Introduction to Text Analysis in R
  • Source Code
  • Report a Bug
  1. Home
  • Home
  • Introduction to Text Preprocessing
  • Normalization & Noise Reduction
  • Word Tokenization
  • Stop Words Removal
  • Lemmatization
  • Conclusion
  • About RDS

On this page

  • Summary and Setup
    • Prerequisites
    • Access to Data
    • R Skill Level

Text Analysis with R

Summary and Setup

Authors: Renata Curty and Jairo Melo

This three-part, hands-on workshop series introduces participants to the fundamentals of extracting insights from textual data using R. In Part 1: Text Preprocessing, we focus on cleaning and preparing text for analysis through normalization, noise reduction, stopword removal, tokenization, and lemmatization. Part 2 will delve into core text analysis techniques, including word frequencies, collocations, n-grams, and visualizations such as word clouds. Finally, Part 3 will explore sentiment analysis, applying polarity scoring and emotion detection methods. Throughout the series, we’ll also highlight important caveats and best practices unique to working with textual data.

Prerequisites

These lessons are hands-on and are designed to be followed with R and RStudio open. Before starting, please ensure you have the following software installed:

  • R: We recommend R version 4.3 or newer. Download from CRAN.
  • RStudio: We recommend RStudio version 2023.12 or newer. Download from Posit’s website.
NoteHow to update R and RStudio

Check your versions

  • RStudio:
    • On Mac: Go to RStudio -> About RStudio.
    • On Windows: Go to Help -> About RStudio.
  • R: In the R console, run:
#| eval: false
R.version.string

Update R

  1. Go to CRAN and download the latest version for your operating system.
  2. Run the installer. (You don’t need to uninstall older versions—R will install alongside them.)

Update RStudio

  1. Go to Posit’s download page.
  2. Download and install the newest version for your operating system.

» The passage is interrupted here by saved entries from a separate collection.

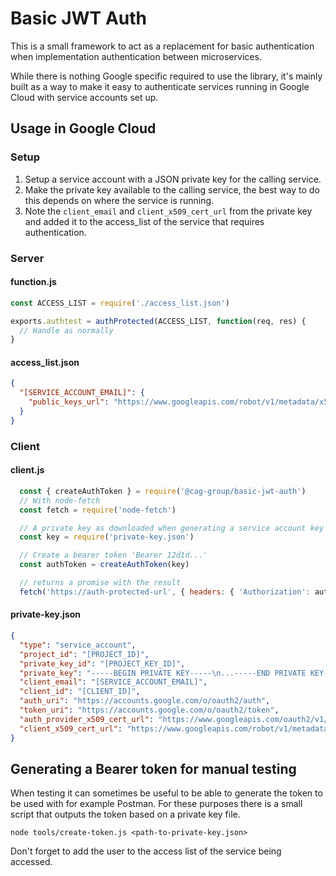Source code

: # Basic JWT Auth
This is a small framework to act as a replacement for basic authentication when
implementation authentication between microservices.

While there is nothing Google specific required to use the library, it's mainly built as a
way to make it easy to authenticate services running in Google Cloud with service accounts
set up.

## Usage in Google Cloud
### Setup
1. Setup a service account with a JSON private key for the calling service.
2. Make the private key available to the calling service, the best way to do this depends on where the service is running.
3. Note the `client_email` and `client_x509_cert_url` from the private key and added it to the access_list of the service that requires authentication.

### Server

#### function.js
```javascript
const ACCESS_LIST = require('./access_list.json')

exports.authtest = authProtected(ACCESS_LIST, function(req, res) {
  // Handle as normally
}
```

#### access_list.json
```json
{
  "[SERVICE_ACCOUNT_EMAIL]": {
    "public_keys_url": "https://www.googleapis.com/robot/v1/metadata/x509/[SERVICE_ACCOUNT_EMAIL]"
  }
}
```

### Client

#### client.js
```javascript
  const { createAuthToken } = require('@cag-group/basic-jwt-auth')
  // With node-fetch
  const fetch = require('node-fetch')

  // A private key as downloaded when generating a service account key
  const key = require('private-key.json')

  // Create a bearer token 'Bearer 12d1d...'
  const authToken = createAuthToken(key)

  // returns a promise with the result
  fetch('https://auth-protected-url', { headers: { 'Authorization': authToken }})
```

#### private-key.json
```json
{
  "type": "service_account",
  "project_id": "[PROJECT_ID]",
  "private_key_id": "[PROJECT_KEY_ID]",
  "private_key": "-----BEGIN PRIVATE KEY-----\n...-----END PRIVATE KEY-----\n",
  "client_email": "[SERVICE_ACCOUNT_EMAIL]",
  "client_id": "[CLIENT_ID]",
  "auth_uri": "https://accounts.google.com/o/oauth2/auth",
  "token_uri": "https://accounts.google.com/o/oauth2/token",
  "auth_provider_x509_cert_url": "https://www.googleapis.com/oauth2/v1/certs",
  "client_x509_cert_url": "https://www.googleapis.com/robot/v1/metadata/x509/[SERVICE_ACCOUNT_EMAIL]"
}
```

## Generating a Bearer token for manual testing
When testing it can sometimes be useful to be able to generate the token to be used with for example Postman. For these purposes there is a small script that outputs the token based on a private key file.

```shell
node tools/create-token.js <path-to-private-key.json>
```

Don't forget to add the user to the access list of the service being accessed.
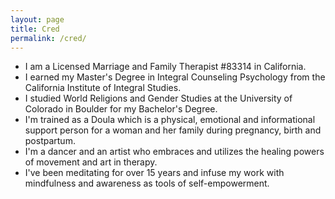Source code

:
 ```yaml
---
layout: page
title: Cred
permalink: /cred/
---
```

<ul>
  <li> I am a Licensed Marriage and Family Therapist #83314 in California.</li>
  <li> I earned my Master's Degree in Integral Counseling Psychology from the California Institute of Integral Studies.</li>
  <li> I studied World Religions and Gender Studies at the University of Colorado in Boulder for my Bachelor's Degree.</li>
  <li> I'm trained as a Doula which is a physical, emotional and informational support person for a woman and her family during pregnancy, birth and postpartum.</li>
  <li> I'm a dancer and an artist who embraces and utilizes the healing powers of movement and art in therapy.</li>
  <li> I've been meditating for over 15 years and infuse my work with mindfulness and awareness as tools of self-empowerment.</li>
</ul>
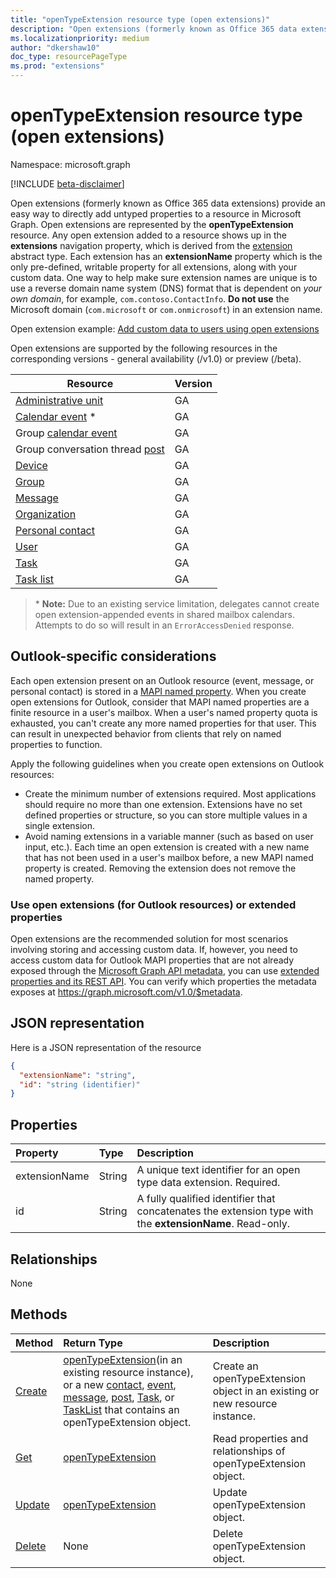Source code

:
 ```yaml
---
title: "openTypeExtension resource type (open extensions)"
description: "Open extensions (formerly known as Office 365 data extensions) provide an easy way to directly add untyped properties to a resource in Microsoft Graph."
ms.localizationpriority: medium
author: "dkershaw10"
doc_type: resourcePageType
ms.prod: "extensions"
---
```


# openTypeExtension resource type (open extensions)

Namespace: microsoft.graph

[!INCLUDE [beta-disclaimer](../../includes/beta-disclaimer.md)]

Open extensions (formerly known as Office 365 data extensions) provide an easy way to directly add untyped properties to a resource in Microsoft Graph.
Open extensions are represented by the **openTypeExtension** resource. Any open extension added to a resource shows up in the **extensions** navigation property,
which is derived from the [extension](extension.md) abstract type.  Each extension has an **extensionName** property which is the only pre-defined,
writable property for all extensions, along with your custom data. One way to help make sure extension names are unique is to use a reverse domain name system (DNS)
format that is dependent on _your own domain_, for example, `com.contoso.ContactInfo`. **Do not use** the Microsoft domain (`com.microsoft` or `com.onmicrosoft`) in an extension name.

Open extension example: [Add custom data to users using open extensions](/graph/extensibility-open-users)

Open extensions are supported by the following resources in the corresponding versions - general availability (/v1.0) or preview (/beta).

| Resource | Version |
|---------------|-------|
| [Administrative unit](administrativeunit.md) | GA |
| [Calendar event](event.md) \* | GA |
| Group [calendar event](event.md) | GA |
| Group conversation thread [post](post.md) | GA |
| [Device](device.md) | GA |
| [Group](group.md) | GA |
| [Message](message.md) | GA |
| [Organization](organization.md) | GA |
| [Personal contact](contact.md) | GA |
| [User](user.md) | GA |
| [Task](basetask.md) | GA |
| [Task list](basetasklist.md) | GA |

>\* **Note:** Due to an existing service limitation, delegates cannot create open extension-appended events in shared mailbox calendars. Attempts to do so will result in an `ErrorAccessDenied` response.

## Outlook-specific considerations

Each open extension present on an Outlook resource (event, message, or personal contact) is stored in a [MAPI named property](/office/client-developer/outlook/mapi/mapi-named-properties). When you create open extensions for Outlook, consider that MAPI named properties are a finite resource in a user's mailbox. When a user's named property quota is exhausted, you can't create any more named properties for that user. This can result in unexpected behavior from clients that rely on named properties to function.

Apply the following guidelines when you create open extensions on Outlook resources:

- Create the minimum number of extensions required. Most applications should require no more than one extension. Extensions have no set defined properties or structure, so you can store multiple values in a single extension.
- Avoid naming extensions in a variable manner (such as based on user input, etc.). Each time an open extension is created with a new name that has not been used in a user's mailbox before, a new MAPI named property is created. Removing the extension does not remove the named property.

### Use open extensions (for Outlook resources) or extended properties

Open extensions are the recommended solution for most scenarios involving storing and accessing custom data. If, however, you need to access custom data for Outlook MAPI properties that are not already exposed through the [Microsoft Graph API metadata](/graph/traverse-the-graph#microsoft-graph-api-metadata), you can use [extended properties and its REST API](extended-properties-overview.md). You can verify which properties the metadata
exposes at https://graph.microsoft.com/v1.0/$metadata.

## JSON representation

Here is a JSON representation of the resource

<!-- {
  "blockType": "resource",
  "optionalProperties": [

  ],
  "@odata.type": "microsoft.graph.openTypeExtension"
}-->

```json
{
  "extensionName": "string",
  "id": "string (identifier)"
}
```

## Properties

| Property | Type | Description |
|:---------------|:--------|:----------|
|extensionName|String|A unique text identifier for an open type data extension. Required.|
|id|String| A fully qualified identifier that concatenates the extension type with the **extensionName**. Read-only.|

## Relationships

None

## Methods

| Method | Return Type | Description |
|:---------------|:--------|:----------|
|[Create](../api/opentypeextension-post-opentypeextension.md) | [openTypeExtension](opentypeextension.md)(in an existing resource instance), or a new [contact](contact.md), [event](event.md), [message](message.md), [post](post.md), [Task](basetask.md), or [TaskList](basetasklist.md) that contains an openTypeExtension object. | Create an openTypeExtension object in an existing or new resource instance.|
|[Get](../api/opentypeextension-get.md) | [openTypeExtension](opentypeextension.md) |Read properties and relationships of openTypeExtension object.|
|[Update](../api/opentypeextension-update.md) | [openTypeExtension](opentypeextension.md) |Update openTypeExtension object. |
|[Delete](../api/opentypeextension-delete.md) | None |Delete openTypeExtension object. |

<!-- uuid: 8fcb5dbc-d5aa-4681-8e31-b001d5168d79
2015-10-25 14:57:30 UTC -->
<!--
{
  "type": "#page.annotation",
  "description": "openTypeExtension resource",
  "keywords": "",
  "section": "documentation",
  "tocPath": "",
  "suppressions": []
}
-->
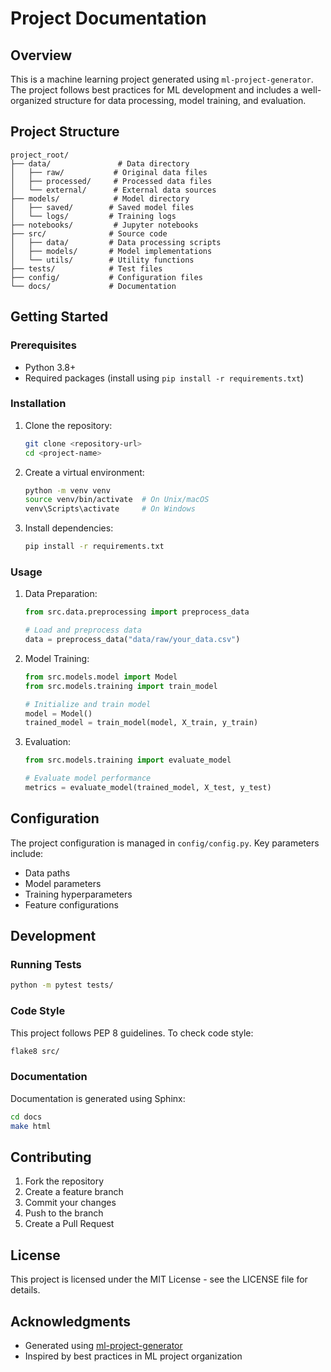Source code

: # Project Documentation

## Overview

This is a machine learning project generated using `ml-project-generator`. The project follows best practices for ML development and includes a well-organized structure for data processing, model training, and evaluation.

## Project Structure

```
project_root/
├── data/               # Data directory
│   ├── raw/           # Original data files
│   ├── processed/     # Processed data files
│   └── external/      # External data sources
├── models/            # Model directory
│   ├── saved/        # Saved model files
│   └── logs/         # Training logs
├── notebooks/         # Jupyter notebooks
├── src/              # Source code
│   ├── data/         # Data processing scripts
│   ├── models/       # Model implementations
│   └── utils/        # Utility functions
├── tests/            # Test files
├── config/           # Configuration files
└── docs/             # Documentation
```

## Getting Started

### Prerequisites

- Python 3.8+
- Required packages (install using `pip install -r requirements.txt`)

### Installation

1. Clone the repository:

   ```bash
   git clone <repository-url>
   cd <project-name>
   ```

2. Create a virtual environment:

   ```bash
   python -m venv venv
   source venv/bin/activate  # On Unix/macOS
   venv\Scripts\activate     # On Windows
   ```

3. Install dependencies:
   ```bash
   pip install -r requirements.txt
   ```

### Usage

1. Data Preparation:

   ```python
   from src.data.preprocessing import preprocess_data

   # Load and preprocess data
   data = preprocess_data("data/raw/your_data.csv")
   ```

2. Model Training:

   ```python
   from src.models.model import Model
   from src.models.training import train_model

   # Initialize and train model
   model = Model()
   trained_model = train_model(model, X_train, y_train)
   ```

3. Evaluation:

   ```python
   from src.models.training import evaluate_model

   # Evaluate model performance
   metrics = evaluate_model(trained_model, X_test, y_test)
   ```

## Configuration

The project configuration is managed in `config/config.py`. Key parameters include:

- Data paths
- Model parameters
- Training hyperparameters
- Feature configurations

## Development

### Running Tests

```bash
python -m pytest tests/
```

### Code Style

This project follows PEP 8 guidelines. To check code style:

```bash
flake8 src/
```

### Documentation

Documentation is generated using Sphinx:

```bash
cd docs
make html
```

## Contributing

1. Fork the repository
2. Create a feature branch
3. Commit your changes
4. Push to the branch
5. Create a Pull Request

## License

This project is licensed under the MIT License - see the LICENSE file for details.

## Acknowledgments

- Generated using [ml-project-generator](https://github.com/AarambhaAnta/ml-project-generator)
- Inspired by best practices in ML project organization
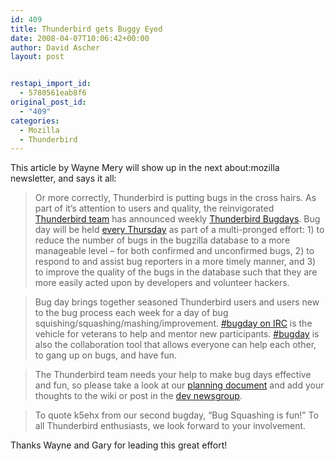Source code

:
 ```yaml
---
id: 409
title: Thunderbird gets Buggy Eyed
date: 2008-04-07T10:06:42+00:00
author: David Ascher
layout: post


restapi_import_id:
  - 5780561eab8f6
original_post_id:
  - "409"
categories:
  - Mozilla
  - Thunderbird
---
```

This article by Wayne Mery will show up in the next about:mozilla newsletter, and says it all:

> Or more correctly, Thunderbird is putting bugs in the cross hairs. As part of it&#8217;s attention to users and quality, the reinvigorated [Thunderbird team](http://www.mozillamessaging.com/en-US/) has announced weekly [Thunderbird Bugdays](http://wiki.mozilla.org/Thunderbird:Bugdays). Bug day will be held [every Thursday](http://wiki.mozilla.org/Thunderbird:Bugdays#Schedule) as part of a multi-pronged effort: 1) to reduce the number of bugs in the bugzilla database to a more manageable level &#8211; for both confirmed and unconfirmed bugs, 2) to respond to and assist bug reporters in a more timely manner, and 3) to improve the quality of the bugs in the database such that they are more easily acted upon by developers and volunteer hackers.

> Bug day brings together seasoned Thunderbird users and users new to the bug process each week for a day of bug squishing/squashing/mashing/improvement. [#bugday on IRC](irc://irc.mozilla.org/#bugday) is the vehicle for veterans to help and mentor new participants. [#bugday](irc://irc.mozilla.org/#bugday) is also the collaboration tool that allows everyone can help each other, to gang up on bugs, and have fun.

> The Thunderbird team needs your help to make bug days effective and fun, so please take a look at our [planning document](http://wiki.mozilla.org/Thunderbird:Bugdays_Planning) and add your thoughts to the wiki or post in the [dev newsgroup](http://groups.google.com/group/mozilla.dev.apps.thunderbird/topics).

> To quote k5ehx from our second bugday, &#8220;Bug Squashing is fun!&#8221; To all Thunderbird enthusiasts, we look forward to your involvement. 

Thanks Wayne and Gary for leading this great effort!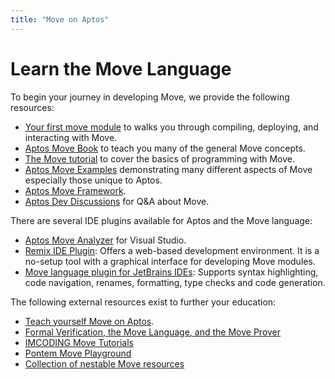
 ```yaml
---
title: "Move on Aptos"
---
```


# Learn the Move Language

To begin your journey in developing Move, we provide the following resources:

- [Your first move module](../tutorials/first-move-module.md) to walks you through compiling, deploying, and interacting with Move.
- [Aptos Move Book](./book/SUMMARY.md) to teach you many of the general Move concepts.
- [The Move tutorial](https://github.com/aptos-labs/aptos-core/tree/main/aptos-move/move-examples/move-tutorial) to cover the basics of programming with Move.
- [Aptos Move Examples](https://github.com/aptos-labs/aptos-core/tree/main/aptos-move/move-examples) demonstrating many different aspects of Move especially those unique to Aptos.
- [Aptos Move Framework](../reference/move.md).
- [Aptos Dev Discussions](https://github.com/aptos-labs/aptos-developer-discussions/discussions) for Q&A about Move.

There are several IDE plugins available for Aptos and the Move language:

- [Aptos Move Analyzer](https://marketplace.visualstudio.com/items?itemName=MoveBit.aptos-move-analyzer) for Visual Studio.
- [Remix IDE Plugin](../community/contributions/remix-ide-plugin.md): Offers a web-based development environment. It is a no-setup tool with a graphical interface for developing Move modules.
- [Move language plugin for JetBrains IDEs](https://plugins.jetbrains.com/plugin/14721-move-language): Supports syntax highlighting, code navigation, renames, formatting, type checks and code generation.

The following external resources exist to further your education:

- [Teach yourself Move on Aptos](https://github.com/econia-labs/teach-yourself-move).
- [Formal Verification, the Move Language, and the Move Prover](https://www.certik.com/resources/blog/2wSOZ3mC55AB6CYol6Q2rP-formal-verification-the-move-language-and-the-move-prover)
- [IMCODING Move Tutorials](https://www.imcoding.online/tutorials?tag=Aptos)
- [Pontem Move Playground](https://playground.pontem.network/)
- [Collection of nestable Move resources](https://github.com/taoheorg/taohe)
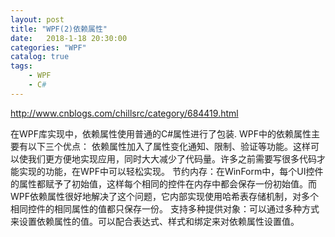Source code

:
 ```yaml
---  
layout: post  
title: "WPF(2)依赖属性"  
date:   2018-1-18 20:30:00   
categories: "WPF"  
catalog: true  
tags:   
    - WPF  
    - C# 
---  
```

  
 
 
http://www.cnblogs.com/chillsrc/category/684419.html

在WPF库实现中，依赖属性使用普通的C#属性进行了包装. WPF中的依赖属性主要有以下三个优点：
依赖属性加入了属性变化通知、限制、验证等功能。这样可以使我们更方便地实现应用，同时大大减少了代码量。许多之前需要写很多代码才能实现的功能，在WPF中可以轻松实现。
节约内存：在WinForm中，每个UI控件的属性都赋予了初始值，这样每个相同的控件在内存中都会保存一份初始值。而WPF依赖属性很好地解决了这个问题，它内部实现使用哈希表存储机制，对多个相同控件的相同属性的值都只保存一份。
支持多种提供对象：可以通过多种方式来设置依赖属性的值。可以配合表达式、样式和绑定来对依赖属性设置值。
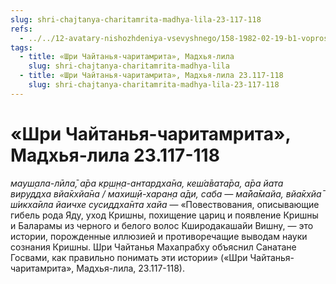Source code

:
 ```yaml
---
slug: shri-chajtanya-charitamrita-madhya-lila-23-117-118
refs:
  - ../../12-avatary-nishozhdeniya-vsevyshnego/158-1982-02-19-b1-vopros-o-rebenke-ot-shivy-u-mohini-murti.md
tags:
  - title: «Шри Чайтанья-чаритамрита», Мадхья-лила
    slug: shri-chajtanya-charitamrita-madhya-lila
  - title: «Шри Чайтанья-чаритамрита», Мадхья-лила 23.117-118
    slug: shri-chajtanya-charitamrita-madhya-lila-23-117-118
---
```


# «Шри Чайтанья-чаритамрита», Мадхья-лила 23.117-118

*мауш̣ала-лӣла̄, а̄ра кр̣ш̣н̣а-антардха̄на, кеш́а̄вата̄ра, а̄ра йата вируддха вйа̄кхйа̄на / махиш̣ӣ-харан̣а а̄ди, саба — ма̄йа̄майа, вйа̄кхйа̄ ш́икха̄ила йаичхе сусиддха̄нта хайа* — «Повествования, описывающие гибель рода Яду, уход Кришны, похищение цариц и появление Кришны и Баларамы из черного и белого волос Кширодакашайи Вишну, — это истории, порожденные иллюзией и противоречащие выводам науки сознания Кришны. Шри Чайтанья Махапрабху объяснил Санатане Госвами, как правильно понимать эти истории» («Шри Чайтанья-чаритамрита», Мадхья-лила, 23.117-118).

That’s it! After updating, restart your computer to make sure RStudio finds the latest R.

Access to Data

For this lesson we will analyze a dataset of social media posts related to the Apple TV series Severance. The dataset was collected using Brandwatch (via UCSB Library subscription), and it includes posts from the two days following the finales of Season 1 (April 2022) and Season 2 (March 2025). The dataset contains over 5,800 posts stored in a CSV file.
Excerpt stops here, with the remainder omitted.